Task goal
Scan the entries below for the word "cloud". Copy each line that has it.
= = = = = = =
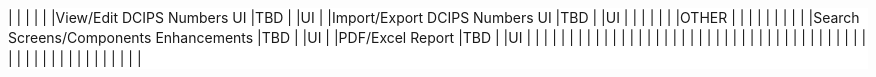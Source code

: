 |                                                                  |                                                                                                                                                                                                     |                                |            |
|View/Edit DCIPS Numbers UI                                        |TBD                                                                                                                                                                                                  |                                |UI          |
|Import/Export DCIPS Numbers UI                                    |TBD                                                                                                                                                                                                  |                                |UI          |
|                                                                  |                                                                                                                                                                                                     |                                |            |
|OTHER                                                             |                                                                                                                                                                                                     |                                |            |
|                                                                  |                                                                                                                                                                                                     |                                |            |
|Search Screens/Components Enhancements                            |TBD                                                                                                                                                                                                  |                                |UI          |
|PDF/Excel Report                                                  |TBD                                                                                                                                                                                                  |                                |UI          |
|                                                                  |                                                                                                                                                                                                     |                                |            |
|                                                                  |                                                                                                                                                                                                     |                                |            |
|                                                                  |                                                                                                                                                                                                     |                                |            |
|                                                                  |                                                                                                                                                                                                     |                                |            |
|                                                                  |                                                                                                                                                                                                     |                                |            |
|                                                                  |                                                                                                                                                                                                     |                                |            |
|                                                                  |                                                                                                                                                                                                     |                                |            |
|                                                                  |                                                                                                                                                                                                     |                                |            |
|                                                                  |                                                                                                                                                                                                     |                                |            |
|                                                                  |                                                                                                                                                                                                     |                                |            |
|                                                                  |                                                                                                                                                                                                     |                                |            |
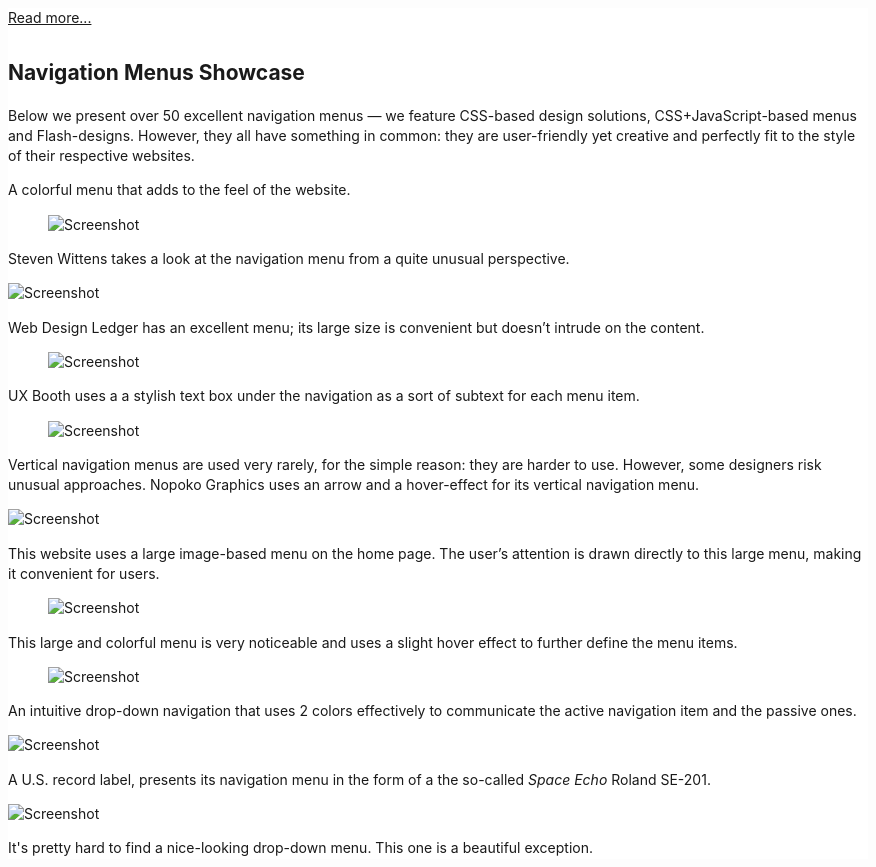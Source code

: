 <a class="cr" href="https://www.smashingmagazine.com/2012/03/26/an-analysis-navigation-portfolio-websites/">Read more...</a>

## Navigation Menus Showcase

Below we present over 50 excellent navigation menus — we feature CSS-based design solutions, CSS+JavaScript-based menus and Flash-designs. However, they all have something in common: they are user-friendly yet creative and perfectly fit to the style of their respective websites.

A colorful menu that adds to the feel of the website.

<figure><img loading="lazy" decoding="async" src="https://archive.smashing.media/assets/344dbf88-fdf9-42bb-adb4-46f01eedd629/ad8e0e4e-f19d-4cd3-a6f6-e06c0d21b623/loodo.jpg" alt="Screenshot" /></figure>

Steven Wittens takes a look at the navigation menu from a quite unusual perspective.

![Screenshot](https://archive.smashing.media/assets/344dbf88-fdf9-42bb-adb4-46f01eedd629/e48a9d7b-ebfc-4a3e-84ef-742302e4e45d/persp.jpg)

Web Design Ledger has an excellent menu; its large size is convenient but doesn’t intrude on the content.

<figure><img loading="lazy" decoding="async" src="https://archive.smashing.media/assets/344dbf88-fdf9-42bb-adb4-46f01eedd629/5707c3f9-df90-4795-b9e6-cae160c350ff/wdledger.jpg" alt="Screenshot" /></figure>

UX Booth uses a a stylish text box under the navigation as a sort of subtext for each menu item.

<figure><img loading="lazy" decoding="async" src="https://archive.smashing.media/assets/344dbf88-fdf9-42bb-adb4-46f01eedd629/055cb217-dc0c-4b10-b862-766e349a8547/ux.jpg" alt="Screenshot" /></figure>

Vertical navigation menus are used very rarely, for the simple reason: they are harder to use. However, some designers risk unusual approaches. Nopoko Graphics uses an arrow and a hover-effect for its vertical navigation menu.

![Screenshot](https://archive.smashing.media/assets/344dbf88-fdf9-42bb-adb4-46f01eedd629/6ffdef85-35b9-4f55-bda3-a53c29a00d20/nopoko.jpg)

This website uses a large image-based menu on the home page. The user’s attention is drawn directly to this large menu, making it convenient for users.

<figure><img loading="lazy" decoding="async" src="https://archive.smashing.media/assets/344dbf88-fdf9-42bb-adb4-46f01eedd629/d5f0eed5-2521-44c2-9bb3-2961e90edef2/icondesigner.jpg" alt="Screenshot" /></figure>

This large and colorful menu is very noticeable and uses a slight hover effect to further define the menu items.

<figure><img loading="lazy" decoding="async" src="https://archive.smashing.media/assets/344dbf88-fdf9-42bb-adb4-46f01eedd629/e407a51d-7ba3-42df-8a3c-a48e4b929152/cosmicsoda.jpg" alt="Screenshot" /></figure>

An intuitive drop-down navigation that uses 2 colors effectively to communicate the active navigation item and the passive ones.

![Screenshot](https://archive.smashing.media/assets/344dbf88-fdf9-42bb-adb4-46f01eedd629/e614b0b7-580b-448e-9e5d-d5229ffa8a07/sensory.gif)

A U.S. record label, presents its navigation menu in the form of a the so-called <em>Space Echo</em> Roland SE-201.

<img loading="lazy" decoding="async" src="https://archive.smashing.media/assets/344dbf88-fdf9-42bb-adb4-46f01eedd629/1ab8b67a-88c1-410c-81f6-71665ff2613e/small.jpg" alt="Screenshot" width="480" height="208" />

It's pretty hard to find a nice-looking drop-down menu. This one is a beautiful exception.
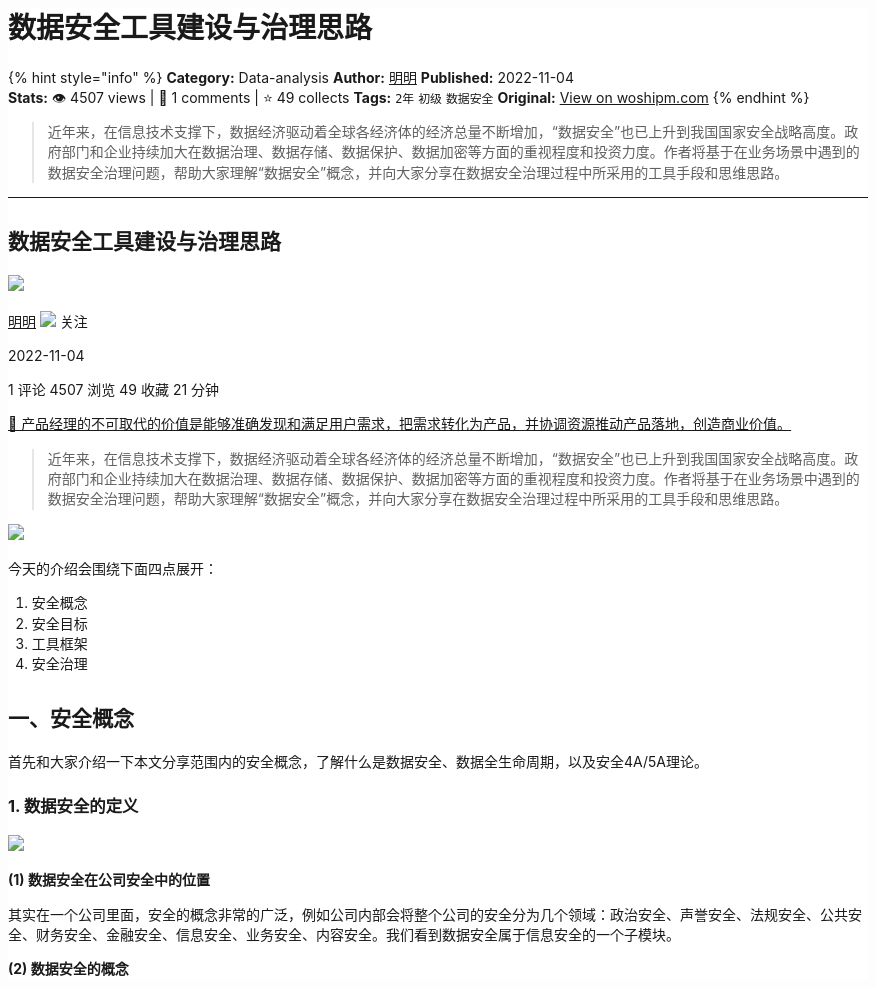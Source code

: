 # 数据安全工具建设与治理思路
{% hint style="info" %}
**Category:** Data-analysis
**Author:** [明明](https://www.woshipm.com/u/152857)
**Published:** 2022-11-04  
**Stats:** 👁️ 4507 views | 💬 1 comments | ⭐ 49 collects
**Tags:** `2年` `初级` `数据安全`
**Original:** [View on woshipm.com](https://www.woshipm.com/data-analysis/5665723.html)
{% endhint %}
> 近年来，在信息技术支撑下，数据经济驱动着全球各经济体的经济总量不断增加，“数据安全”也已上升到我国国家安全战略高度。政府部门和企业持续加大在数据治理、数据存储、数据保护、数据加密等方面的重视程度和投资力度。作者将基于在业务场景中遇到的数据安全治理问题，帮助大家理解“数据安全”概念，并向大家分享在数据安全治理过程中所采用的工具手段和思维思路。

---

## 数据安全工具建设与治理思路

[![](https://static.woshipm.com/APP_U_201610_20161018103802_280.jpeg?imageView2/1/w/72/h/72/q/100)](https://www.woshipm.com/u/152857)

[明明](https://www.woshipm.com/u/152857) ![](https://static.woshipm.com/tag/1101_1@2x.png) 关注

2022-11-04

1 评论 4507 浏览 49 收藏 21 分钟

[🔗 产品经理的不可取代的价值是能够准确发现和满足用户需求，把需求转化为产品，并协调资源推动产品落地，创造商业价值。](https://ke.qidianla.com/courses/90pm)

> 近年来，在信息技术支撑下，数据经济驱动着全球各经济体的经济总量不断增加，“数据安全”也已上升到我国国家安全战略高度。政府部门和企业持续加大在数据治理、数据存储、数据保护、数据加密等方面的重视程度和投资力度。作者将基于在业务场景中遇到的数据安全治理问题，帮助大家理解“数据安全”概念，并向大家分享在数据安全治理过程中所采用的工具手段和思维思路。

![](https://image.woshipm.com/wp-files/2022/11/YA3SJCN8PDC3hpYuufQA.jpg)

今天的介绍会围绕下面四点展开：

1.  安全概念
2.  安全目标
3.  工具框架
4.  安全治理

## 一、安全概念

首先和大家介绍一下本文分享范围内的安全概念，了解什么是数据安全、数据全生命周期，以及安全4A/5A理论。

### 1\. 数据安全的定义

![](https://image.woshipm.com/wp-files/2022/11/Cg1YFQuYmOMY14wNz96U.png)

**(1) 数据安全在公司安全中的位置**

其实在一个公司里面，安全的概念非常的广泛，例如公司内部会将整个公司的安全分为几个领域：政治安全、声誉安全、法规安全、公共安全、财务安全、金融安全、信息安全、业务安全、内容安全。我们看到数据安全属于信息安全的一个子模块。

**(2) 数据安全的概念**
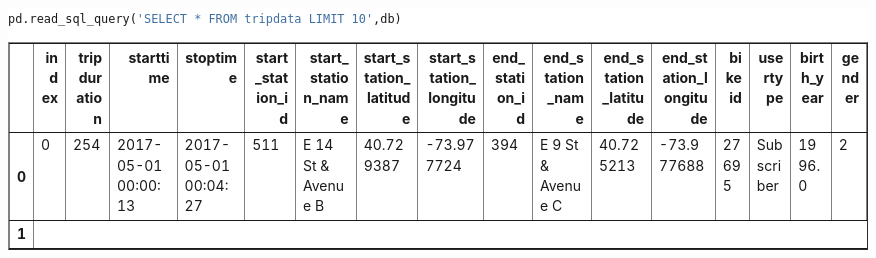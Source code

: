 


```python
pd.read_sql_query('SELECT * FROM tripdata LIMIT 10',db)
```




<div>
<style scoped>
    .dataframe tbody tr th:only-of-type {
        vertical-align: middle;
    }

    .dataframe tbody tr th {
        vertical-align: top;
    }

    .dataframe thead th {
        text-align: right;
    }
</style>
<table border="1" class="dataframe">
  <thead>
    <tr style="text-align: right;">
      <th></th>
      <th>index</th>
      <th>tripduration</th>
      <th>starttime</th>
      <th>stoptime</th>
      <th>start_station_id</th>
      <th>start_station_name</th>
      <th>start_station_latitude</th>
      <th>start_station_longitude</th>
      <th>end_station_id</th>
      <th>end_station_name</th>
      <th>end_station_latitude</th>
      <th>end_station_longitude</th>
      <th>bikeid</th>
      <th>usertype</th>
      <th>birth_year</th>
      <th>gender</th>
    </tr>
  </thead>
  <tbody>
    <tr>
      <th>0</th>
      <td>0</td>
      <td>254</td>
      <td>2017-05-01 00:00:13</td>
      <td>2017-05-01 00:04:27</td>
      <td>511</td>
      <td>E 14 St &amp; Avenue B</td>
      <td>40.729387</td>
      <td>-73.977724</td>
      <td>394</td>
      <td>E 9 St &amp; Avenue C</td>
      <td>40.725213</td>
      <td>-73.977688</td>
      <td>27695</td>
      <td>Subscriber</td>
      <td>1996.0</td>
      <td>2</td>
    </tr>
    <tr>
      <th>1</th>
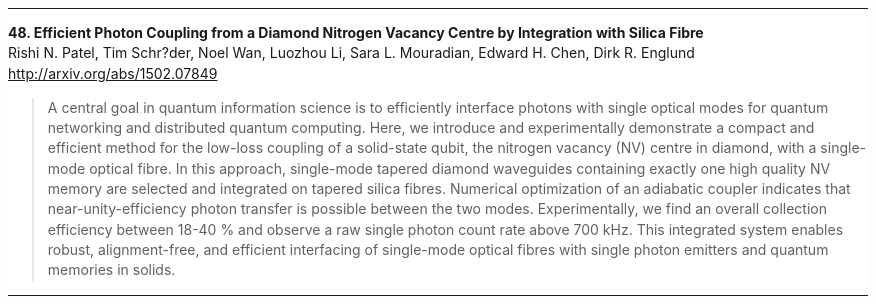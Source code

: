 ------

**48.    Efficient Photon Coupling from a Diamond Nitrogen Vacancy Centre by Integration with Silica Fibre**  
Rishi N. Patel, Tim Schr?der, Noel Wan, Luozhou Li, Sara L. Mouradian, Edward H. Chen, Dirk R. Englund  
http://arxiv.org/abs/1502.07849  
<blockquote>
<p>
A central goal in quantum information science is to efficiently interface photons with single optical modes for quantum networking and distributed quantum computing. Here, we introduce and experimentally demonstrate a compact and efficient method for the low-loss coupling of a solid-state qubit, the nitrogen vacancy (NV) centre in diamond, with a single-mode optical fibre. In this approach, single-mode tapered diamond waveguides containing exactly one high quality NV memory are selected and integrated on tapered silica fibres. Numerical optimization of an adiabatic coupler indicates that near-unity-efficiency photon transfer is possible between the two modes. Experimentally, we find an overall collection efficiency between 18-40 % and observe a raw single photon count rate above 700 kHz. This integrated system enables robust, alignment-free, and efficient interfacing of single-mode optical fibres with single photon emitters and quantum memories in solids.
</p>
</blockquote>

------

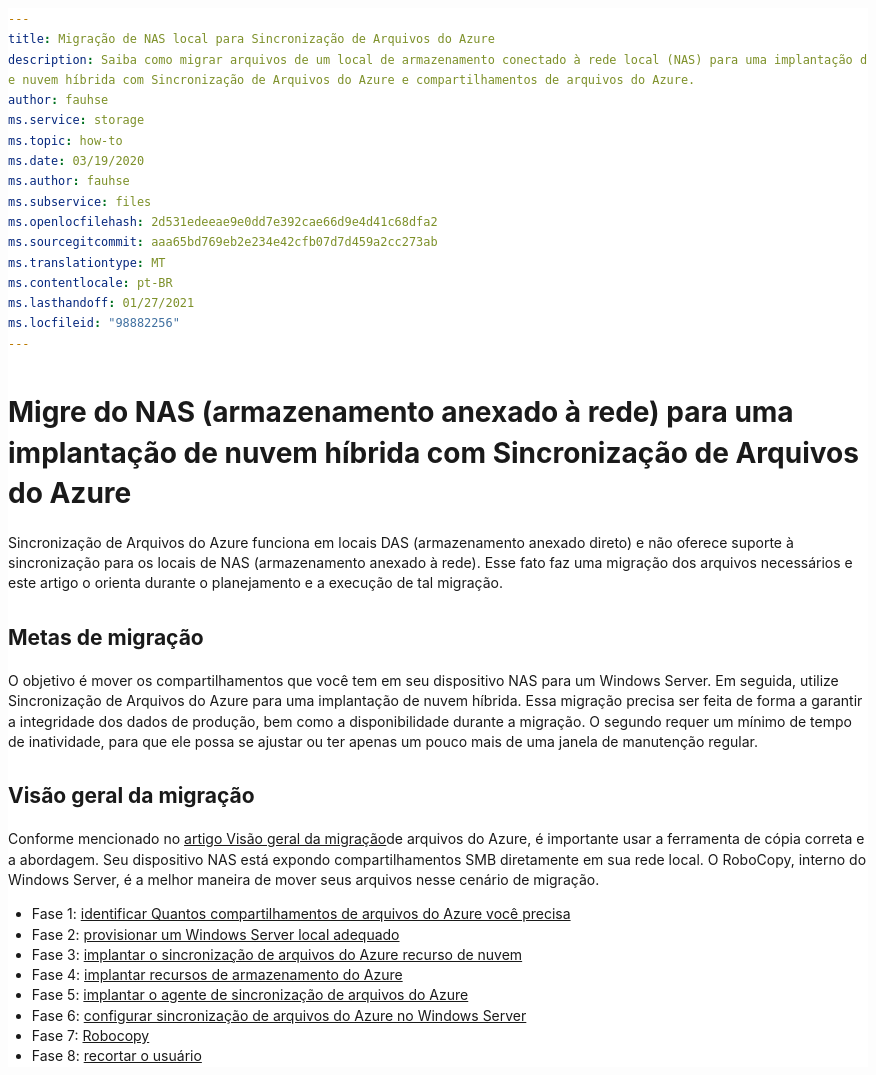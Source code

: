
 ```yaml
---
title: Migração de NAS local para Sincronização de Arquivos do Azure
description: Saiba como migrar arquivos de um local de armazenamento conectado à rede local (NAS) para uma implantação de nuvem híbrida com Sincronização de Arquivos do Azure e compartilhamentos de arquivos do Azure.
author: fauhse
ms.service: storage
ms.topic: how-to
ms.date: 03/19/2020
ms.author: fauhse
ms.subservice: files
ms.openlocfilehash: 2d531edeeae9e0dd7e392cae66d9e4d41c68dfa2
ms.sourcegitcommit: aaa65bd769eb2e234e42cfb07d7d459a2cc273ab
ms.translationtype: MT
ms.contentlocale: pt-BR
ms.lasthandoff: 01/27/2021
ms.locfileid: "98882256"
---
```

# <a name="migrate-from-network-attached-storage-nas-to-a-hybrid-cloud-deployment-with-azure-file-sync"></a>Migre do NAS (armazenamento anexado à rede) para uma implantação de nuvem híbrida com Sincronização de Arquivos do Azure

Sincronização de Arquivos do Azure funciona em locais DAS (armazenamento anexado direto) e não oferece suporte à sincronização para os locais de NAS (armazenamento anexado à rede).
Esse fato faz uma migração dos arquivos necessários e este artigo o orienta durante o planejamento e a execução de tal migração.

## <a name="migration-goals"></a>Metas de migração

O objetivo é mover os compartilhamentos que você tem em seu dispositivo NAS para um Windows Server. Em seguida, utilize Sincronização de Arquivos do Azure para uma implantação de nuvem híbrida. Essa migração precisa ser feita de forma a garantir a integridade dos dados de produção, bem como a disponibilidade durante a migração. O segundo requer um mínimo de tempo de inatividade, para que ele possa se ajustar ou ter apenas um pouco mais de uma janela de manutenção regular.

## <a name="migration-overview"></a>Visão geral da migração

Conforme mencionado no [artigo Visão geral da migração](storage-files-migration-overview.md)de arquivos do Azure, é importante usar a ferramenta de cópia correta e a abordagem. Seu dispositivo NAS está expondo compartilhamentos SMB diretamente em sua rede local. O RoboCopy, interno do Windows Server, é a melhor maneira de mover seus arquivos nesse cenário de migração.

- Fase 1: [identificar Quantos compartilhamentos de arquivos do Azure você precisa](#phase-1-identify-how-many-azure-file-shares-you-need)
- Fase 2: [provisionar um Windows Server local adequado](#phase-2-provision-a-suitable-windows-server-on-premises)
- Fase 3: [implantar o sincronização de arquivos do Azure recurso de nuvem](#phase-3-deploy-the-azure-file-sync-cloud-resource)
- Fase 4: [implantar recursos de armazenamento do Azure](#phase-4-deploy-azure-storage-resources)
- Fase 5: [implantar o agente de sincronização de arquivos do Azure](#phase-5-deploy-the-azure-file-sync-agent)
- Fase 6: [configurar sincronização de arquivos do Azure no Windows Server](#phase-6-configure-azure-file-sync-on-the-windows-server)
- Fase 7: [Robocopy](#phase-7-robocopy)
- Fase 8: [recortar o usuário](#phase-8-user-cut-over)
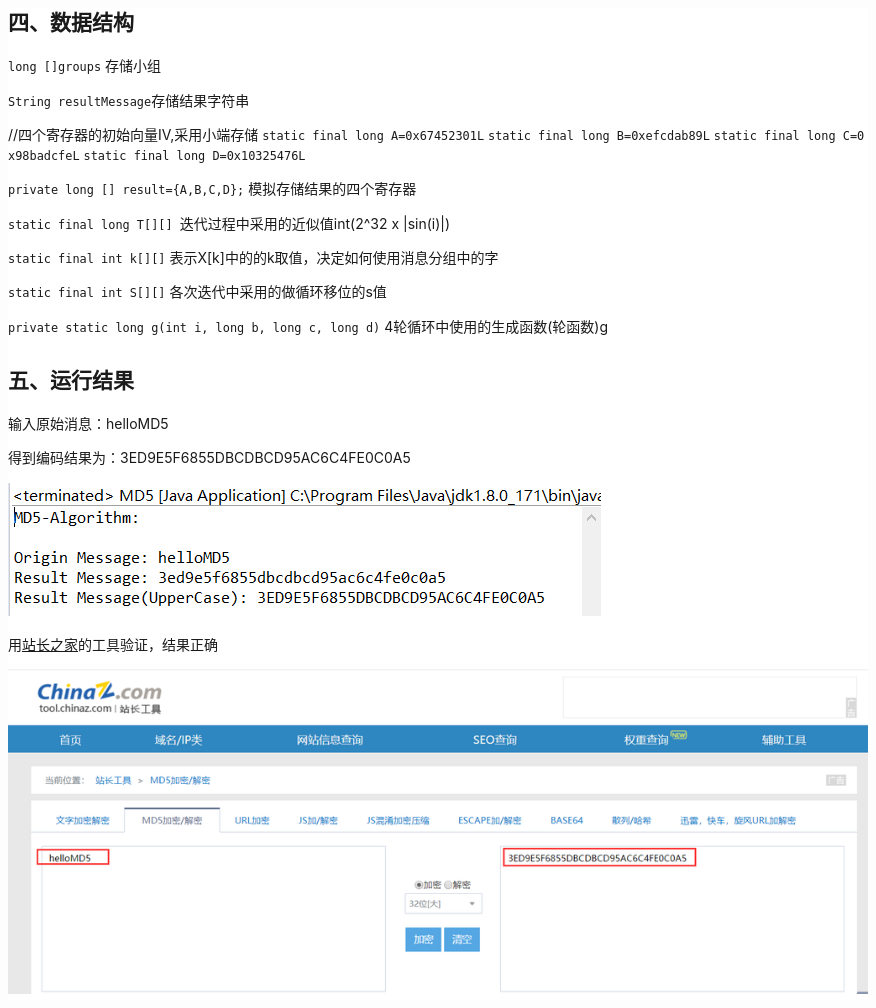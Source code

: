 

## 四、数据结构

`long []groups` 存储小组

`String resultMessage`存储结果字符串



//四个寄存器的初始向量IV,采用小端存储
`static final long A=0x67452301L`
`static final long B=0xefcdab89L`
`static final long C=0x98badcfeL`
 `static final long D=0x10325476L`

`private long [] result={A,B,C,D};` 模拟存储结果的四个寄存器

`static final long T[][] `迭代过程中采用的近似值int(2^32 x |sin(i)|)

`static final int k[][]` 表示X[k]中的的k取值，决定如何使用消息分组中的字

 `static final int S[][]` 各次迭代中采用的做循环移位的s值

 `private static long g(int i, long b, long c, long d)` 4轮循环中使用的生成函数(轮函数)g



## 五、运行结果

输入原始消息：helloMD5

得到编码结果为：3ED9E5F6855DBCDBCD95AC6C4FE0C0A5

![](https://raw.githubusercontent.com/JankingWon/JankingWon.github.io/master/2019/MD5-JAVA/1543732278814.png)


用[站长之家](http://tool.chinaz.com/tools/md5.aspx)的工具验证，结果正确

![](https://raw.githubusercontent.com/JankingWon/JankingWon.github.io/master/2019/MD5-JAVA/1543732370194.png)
= = = = = = =
Your response
# <a name="migrate-from-network-attached-storage-nas-to-a-hybrid-cloud-deployment-with-azure-file-sync"></a>Migre do NAS (armazenamento anexado à rede) para uma implantação de nuvem híbrida com Sincronização de Arquivos do Azure
- Fase 3: [implantar o sincronização de arquivos do Azure recurso de nuvem](#phase-3-deploy-the-azure-file-sync-cloud-resource)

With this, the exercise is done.